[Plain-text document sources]
# # # # # # #
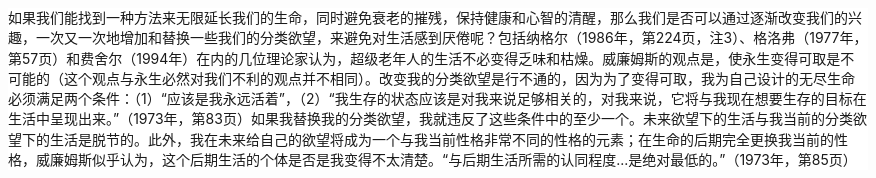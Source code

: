 如果我们能找到一种方法来无限延长我们的生命，同时避免衰老的摧残，保持健康和心智的清醒，那么我们是否可以通过逐渐改变我们的兴趣，一次又一次地增加和替换一些我们的分类欲望，来避免对生活感到厌倦呢？包括纳格尔（1986年，第224页，注3）、格洛弗（1977年，第57页）和费舍尔（1994年）在内的几位理论家认为，超级老年人的生活不必变得乏味和枯燥。威廉姆斯的观点是，使永生变得可取是不可能的（这个观点与永生必然对我们不利的观点并不相同）。改变我的分类欲望是行不通的，因为为了变得可取，我为自己设计的无尽生命必须满足两个条件：（1）“应该是我永远活着”，（2）“我生存的状态应该是对我来说足够相关的，对我来说，它将与我现在想要生存的目标在生活中呈现出来。”（1973年，第83页）如果我替换我的分类欲望，我就违反了这些条件中的至少一个。未来欲望下的生活与我当前的分类欲望下的生活是脱节的。此外，我在未来给自己的欲望将成为一个与我当前性格非常不同的性格的元素；在生命的后期完全更换我当前的性格，威廉姆斯似乎认为，这个后期生活的个体是否是我变得不太清楚。“与后期生活所需的认同程度...是绝对最低的。”（1973年，第85页）

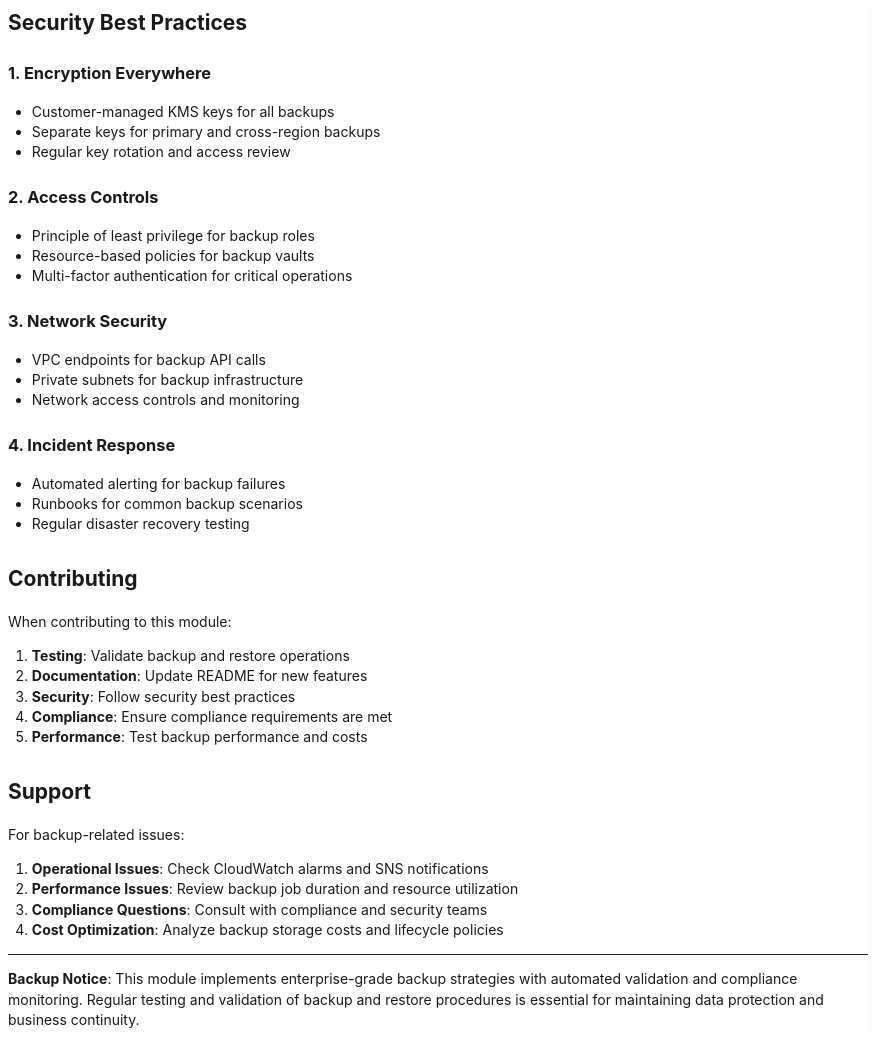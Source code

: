 ## Security Best Practices

### 1. Encryption Everywhere
- Customer-managed KMS keys for all backups
- Separate keys for primary and cross-region backups
- Regular key rotation and access review

### 2. Access Controls
- Principle of least privilege for backup roles
- Resource-based policies for backup vaults
- Multi-factor authentication for critical operations

### 3. Network Security
- VPC endpoints for backup API calls
- Private subnets for backup infrastructure
- Network access controls and monitoring

### 4. Incident Response
- Automated alerting for backup failures
- Runbooks for common backup scenarios
- Regular disaster recovery testing

## Contributing

When contributing to this module:

1. **Testing**: Validate backup and restore operations
2. **Documentation**: Update README for new features
3. **Security**: Follow security best practices
4. **Compliance**: Ensure compliance requirements are met
5. **Performance**: Test backup performance and costs

## Support

For backup-related issues:

1. **Operational Issues**: Check CloudWatch alarms and SNS notifications
2. **Performance Issues**: Review backup job duration and resource utilization
3. **Compliance Questions**: Consult with compliance and security teams
4. **Cost Optimization**: Analyze backup storage costs and lifecycle policies

---

**Backup Notice**: This module implements enterprise-grade backup strategies with automated validation and compliance monitoring. Regular testing and validation of backup and restore procedures is essential for maintaining data protection and business continuity.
# # # # # # #
* **Requirement**:
The lines wanted are those from the one with "## Contributing" through the last line of the records, repeated exactly and with both ends included.

* **Answer section**:
## Contributing

When contributing to this module:

1. **Testing**: Validate backup and restore operations
2. **Documentation**: Update README for new features
3. **Security**: Follow security best practices
4. **Compliance**: Ensure compliance requirements are met
5. **Performance**: Test backup performance and costs

## Support

For backup-related issues:

1. **Operational Issues**: Check CloudWatch alarms and SNS notifications
2. **Performance Issues**: Review backup job duration and resource utilization
3. **Compliance Questions**: Consult with compliance and security teams
4. **Cost Optimization**: Analyze backup storage costs and lifecycle policies

---

**Backup Notice**: This module implements enterprise-grade backup strategies with automated validation and compliance monitoring. Regular testing and validation of backup and restore procedures is essential for maintaining data protection and business continuity.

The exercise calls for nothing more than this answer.